Question

What will be the oxidation number of "$O$" in $O_2{F}_2$ and ​ $O{F}_2$ respectively ?

• A. $+1and+\frac{1}{2}$
• B. $+2and-1$
• C. $+2and-\frac{1}{2}$
• D. $+1and+2$

Answer 1

The correct option is D $+1and+2$

$O_2{F}_2$ :
Since fluorine is more electronegative than oxygen so, oxidation state of fluorine is $-1$ in all its compounds.
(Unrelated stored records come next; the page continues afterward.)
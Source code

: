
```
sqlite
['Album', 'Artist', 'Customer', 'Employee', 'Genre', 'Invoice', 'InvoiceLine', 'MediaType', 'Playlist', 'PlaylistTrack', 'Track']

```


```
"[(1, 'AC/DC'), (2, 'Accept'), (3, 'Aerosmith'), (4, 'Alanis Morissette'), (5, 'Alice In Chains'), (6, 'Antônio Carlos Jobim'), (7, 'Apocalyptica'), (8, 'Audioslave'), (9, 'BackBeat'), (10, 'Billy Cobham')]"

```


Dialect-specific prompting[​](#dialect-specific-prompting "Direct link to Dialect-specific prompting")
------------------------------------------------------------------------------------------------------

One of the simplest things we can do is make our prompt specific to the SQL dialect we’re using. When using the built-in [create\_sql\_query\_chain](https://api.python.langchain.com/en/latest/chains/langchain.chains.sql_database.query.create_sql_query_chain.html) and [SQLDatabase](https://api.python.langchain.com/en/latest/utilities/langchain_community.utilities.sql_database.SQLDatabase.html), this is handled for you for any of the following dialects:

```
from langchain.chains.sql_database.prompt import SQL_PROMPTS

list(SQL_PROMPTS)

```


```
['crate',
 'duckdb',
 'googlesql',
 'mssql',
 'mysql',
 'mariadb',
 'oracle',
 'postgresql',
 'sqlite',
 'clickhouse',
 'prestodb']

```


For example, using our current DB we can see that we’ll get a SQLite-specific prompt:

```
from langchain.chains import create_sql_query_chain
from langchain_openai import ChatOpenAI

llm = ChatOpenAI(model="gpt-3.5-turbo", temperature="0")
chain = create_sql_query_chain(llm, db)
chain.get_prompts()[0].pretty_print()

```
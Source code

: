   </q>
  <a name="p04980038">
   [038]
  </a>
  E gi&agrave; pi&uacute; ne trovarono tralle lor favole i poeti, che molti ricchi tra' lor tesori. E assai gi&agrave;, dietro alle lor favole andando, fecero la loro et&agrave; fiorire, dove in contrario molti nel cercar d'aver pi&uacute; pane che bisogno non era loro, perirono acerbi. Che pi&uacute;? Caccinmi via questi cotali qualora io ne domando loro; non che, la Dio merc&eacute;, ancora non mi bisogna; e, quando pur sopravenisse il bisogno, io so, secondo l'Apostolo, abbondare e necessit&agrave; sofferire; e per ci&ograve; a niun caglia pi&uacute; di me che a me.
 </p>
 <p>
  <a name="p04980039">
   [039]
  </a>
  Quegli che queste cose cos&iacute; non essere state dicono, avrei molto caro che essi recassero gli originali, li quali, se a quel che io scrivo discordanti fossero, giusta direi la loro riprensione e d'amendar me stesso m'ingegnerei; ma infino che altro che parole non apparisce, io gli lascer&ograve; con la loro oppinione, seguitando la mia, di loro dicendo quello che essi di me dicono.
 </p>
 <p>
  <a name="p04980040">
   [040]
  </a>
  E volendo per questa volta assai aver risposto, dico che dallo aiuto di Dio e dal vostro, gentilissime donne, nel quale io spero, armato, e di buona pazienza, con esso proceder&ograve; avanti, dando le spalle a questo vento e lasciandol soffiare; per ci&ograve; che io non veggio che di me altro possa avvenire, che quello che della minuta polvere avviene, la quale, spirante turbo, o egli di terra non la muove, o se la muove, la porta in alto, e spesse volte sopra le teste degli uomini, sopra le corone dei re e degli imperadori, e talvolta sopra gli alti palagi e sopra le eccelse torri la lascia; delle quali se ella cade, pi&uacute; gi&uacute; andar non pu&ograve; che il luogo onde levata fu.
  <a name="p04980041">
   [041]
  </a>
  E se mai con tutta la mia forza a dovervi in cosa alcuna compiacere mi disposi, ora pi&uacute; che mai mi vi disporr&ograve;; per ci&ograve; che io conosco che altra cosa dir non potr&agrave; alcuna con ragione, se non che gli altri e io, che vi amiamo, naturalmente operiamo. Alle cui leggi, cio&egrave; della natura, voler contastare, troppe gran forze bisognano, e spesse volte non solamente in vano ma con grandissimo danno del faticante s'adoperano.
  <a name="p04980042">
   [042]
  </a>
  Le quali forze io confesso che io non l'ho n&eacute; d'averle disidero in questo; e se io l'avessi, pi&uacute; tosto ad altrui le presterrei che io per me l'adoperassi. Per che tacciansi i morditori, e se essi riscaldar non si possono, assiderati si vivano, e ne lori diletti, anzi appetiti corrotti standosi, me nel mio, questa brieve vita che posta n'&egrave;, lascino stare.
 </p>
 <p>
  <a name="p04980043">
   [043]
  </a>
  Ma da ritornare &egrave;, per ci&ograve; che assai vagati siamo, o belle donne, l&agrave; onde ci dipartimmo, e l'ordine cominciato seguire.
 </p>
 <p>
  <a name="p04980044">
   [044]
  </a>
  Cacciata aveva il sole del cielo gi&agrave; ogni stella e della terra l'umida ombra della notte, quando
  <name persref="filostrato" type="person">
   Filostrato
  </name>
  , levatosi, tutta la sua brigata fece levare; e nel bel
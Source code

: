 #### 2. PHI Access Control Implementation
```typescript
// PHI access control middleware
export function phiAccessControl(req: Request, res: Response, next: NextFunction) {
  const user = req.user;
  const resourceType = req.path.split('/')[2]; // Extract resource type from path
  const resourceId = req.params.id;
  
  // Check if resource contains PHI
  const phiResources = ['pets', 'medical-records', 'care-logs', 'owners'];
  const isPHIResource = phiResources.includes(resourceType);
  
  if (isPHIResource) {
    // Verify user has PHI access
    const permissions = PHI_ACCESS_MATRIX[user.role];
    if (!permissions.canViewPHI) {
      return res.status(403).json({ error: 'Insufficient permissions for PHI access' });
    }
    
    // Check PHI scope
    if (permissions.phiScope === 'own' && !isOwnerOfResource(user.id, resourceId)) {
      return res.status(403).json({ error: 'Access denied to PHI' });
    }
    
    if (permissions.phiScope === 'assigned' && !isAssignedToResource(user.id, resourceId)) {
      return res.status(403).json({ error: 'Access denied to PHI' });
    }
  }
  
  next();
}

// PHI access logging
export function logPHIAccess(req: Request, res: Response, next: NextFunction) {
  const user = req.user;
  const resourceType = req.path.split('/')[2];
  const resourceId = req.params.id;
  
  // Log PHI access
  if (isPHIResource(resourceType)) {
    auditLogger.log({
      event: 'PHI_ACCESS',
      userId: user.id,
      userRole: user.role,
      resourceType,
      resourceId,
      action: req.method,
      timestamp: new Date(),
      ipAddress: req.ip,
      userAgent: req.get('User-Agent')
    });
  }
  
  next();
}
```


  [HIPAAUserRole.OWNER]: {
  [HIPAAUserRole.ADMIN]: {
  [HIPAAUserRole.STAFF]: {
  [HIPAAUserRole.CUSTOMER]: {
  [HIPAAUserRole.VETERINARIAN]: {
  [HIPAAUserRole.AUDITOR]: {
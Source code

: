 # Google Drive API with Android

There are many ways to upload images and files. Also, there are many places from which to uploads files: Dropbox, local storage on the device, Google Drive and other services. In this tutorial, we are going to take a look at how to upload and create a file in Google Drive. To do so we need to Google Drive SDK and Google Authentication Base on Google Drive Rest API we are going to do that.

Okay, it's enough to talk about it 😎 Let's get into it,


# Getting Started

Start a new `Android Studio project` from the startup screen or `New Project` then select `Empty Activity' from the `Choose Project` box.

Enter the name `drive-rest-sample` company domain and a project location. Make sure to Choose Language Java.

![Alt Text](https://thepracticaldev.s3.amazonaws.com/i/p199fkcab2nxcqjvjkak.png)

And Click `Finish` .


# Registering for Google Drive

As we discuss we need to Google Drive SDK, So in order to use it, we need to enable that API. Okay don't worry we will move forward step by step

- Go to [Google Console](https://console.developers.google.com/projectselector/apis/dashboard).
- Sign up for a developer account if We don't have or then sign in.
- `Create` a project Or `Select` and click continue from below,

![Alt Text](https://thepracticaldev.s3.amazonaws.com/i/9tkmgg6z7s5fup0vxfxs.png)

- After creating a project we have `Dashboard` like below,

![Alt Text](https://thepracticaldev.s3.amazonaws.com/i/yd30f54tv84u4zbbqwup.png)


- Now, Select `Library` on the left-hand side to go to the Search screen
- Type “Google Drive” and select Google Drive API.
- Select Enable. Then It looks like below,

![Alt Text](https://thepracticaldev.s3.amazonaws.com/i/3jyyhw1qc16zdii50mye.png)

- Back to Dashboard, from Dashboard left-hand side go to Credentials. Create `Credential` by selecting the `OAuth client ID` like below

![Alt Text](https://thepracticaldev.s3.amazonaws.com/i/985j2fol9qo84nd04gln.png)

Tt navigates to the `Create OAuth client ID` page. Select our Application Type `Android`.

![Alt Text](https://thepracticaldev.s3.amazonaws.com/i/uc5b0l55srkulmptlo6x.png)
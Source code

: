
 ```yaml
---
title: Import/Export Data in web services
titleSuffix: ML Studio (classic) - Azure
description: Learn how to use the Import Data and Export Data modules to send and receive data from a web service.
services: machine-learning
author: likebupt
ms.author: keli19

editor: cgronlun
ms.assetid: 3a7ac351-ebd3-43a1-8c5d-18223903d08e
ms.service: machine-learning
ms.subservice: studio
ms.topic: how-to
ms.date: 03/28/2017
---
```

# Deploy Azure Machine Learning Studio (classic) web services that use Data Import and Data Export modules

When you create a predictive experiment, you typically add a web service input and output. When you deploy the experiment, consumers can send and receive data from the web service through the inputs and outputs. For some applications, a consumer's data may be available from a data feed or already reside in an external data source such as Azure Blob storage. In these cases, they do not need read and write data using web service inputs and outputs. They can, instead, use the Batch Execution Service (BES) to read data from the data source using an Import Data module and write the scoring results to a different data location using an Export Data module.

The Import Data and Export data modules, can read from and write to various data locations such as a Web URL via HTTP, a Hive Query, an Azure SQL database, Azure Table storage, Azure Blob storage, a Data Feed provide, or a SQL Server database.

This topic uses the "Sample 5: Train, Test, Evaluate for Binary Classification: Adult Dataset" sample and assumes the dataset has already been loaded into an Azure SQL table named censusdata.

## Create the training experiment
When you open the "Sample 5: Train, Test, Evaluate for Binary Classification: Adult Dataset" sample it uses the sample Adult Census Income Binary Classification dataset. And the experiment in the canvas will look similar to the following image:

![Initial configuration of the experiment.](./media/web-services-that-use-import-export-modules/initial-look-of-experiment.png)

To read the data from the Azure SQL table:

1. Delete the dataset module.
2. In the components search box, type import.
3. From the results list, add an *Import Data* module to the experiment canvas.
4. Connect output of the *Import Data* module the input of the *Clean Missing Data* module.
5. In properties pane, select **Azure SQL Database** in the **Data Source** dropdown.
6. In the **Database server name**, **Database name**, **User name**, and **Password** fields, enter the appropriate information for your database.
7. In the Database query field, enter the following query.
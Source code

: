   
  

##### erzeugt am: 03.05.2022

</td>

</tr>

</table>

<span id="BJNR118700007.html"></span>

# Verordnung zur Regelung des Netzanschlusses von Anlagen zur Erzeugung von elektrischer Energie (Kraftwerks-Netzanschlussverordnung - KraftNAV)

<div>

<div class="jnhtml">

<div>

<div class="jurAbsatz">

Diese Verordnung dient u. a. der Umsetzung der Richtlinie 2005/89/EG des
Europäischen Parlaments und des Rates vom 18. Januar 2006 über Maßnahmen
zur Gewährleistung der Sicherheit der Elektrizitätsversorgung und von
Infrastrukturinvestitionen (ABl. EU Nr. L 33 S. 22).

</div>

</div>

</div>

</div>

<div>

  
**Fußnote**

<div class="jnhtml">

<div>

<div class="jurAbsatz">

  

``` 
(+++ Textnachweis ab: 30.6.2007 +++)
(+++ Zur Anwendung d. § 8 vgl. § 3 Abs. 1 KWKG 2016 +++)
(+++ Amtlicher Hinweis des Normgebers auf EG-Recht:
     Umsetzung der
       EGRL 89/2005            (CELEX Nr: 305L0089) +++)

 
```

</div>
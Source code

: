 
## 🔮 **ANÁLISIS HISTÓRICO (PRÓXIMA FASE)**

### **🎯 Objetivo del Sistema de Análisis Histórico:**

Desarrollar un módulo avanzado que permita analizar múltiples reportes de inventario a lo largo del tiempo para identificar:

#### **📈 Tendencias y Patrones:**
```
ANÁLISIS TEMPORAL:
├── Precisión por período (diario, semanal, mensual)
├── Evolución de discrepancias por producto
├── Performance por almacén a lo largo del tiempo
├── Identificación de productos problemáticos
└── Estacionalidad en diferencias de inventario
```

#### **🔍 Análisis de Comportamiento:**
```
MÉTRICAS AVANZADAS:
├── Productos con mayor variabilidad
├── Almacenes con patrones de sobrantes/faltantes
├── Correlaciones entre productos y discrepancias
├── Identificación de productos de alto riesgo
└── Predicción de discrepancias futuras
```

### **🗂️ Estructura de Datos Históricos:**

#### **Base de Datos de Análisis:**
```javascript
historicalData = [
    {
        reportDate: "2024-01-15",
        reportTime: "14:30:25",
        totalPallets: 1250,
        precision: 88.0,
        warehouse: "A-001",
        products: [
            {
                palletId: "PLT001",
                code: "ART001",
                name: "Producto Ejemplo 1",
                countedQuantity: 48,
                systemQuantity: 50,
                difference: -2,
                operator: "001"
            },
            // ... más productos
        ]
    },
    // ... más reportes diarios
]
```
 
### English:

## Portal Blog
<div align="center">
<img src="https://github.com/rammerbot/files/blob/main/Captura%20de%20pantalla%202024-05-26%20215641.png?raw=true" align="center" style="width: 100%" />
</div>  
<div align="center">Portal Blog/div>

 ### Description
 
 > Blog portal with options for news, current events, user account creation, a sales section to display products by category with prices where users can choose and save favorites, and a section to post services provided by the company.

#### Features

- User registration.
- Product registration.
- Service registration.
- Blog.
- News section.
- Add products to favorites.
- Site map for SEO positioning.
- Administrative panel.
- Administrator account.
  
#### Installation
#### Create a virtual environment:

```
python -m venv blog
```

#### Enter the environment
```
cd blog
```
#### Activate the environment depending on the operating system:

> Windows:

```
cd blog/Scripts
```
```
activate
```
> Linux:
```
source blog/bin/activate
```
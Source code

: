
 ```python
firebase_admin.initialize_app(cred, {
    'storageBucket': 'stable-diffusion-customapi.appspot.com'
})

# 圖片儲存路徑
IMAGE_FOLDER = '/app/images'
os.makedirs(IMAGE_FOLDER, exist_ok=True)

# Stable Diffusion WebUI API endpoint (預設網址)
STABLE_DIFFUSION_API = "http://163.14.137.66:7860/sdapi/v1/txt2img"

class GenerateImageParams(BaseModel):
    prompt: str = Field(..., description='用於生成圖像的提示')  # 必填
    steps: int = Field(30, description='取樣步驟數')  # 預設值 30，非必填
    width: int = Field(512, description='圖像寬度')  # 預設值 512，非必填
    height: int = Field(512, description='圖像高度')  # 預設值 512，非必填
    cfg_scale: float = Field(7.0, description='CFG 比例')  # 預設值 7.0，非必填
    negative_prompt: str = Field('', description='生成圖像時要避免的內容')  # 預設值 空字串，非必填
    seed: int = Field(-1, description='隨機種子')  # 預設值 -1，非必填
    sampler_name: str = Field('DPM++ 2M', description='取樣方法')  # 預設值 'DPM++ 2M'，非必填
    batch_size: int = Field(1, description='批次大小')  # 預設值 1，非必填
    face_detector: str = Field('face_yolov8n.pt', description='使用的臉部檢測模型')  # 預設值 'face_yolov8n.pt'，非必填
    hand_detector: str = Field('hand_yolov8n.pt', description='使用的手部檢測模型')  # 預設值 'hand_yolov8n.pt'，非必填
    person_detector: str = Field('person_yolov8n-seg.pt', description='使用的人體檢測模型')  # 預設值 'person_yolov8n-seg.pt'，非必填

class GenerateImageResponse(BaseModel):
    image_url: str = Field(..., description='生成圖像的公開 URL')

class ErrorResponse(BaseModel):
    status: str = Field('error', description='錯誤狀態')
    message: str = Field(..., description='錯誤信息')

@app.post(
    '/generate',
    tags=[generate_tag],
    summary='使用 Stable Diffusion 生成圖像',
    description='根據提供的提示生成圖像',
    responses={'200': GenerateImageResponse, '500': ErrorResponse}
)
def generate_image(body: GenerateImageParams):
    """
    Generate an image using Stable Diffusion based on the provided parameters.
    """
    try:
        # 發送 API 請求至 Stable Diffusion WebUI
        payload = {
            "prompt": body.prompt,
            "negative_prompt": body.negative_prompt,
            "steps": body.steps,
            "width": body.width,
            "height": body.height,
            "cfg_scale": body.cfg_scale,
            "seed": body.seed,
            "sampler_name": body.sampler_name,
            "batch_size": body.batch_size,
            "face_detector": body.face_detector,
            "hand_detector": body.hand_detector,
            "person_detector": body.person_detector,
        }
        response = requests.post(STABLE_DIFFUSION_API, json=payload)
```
Let oxidation number of $O$ atom in $O_2{F}_2$ is $x.$
$2\times x+1\times (-1)=0x=+1$

$\stackrel{-1}{F-}\stackrel{+1}{O-}\stackrel{+1}{O-}\stackrel{-1}{F}$
So, oxidation number of oxygen will be +1 as calculated.

$O{F}_2:$​
Let $y$ be the oxidation state of "$O$" in $O{F}_2$​.
Since the overall charge of a neutral molecule is zero. The sum of oxidation states of all elements in it should be equal to 0.
Therefore, $y+2(-1)=0y=+2$

Hence, the oxidation state of "$O$ "in $O{F}_2$​ is $+2.$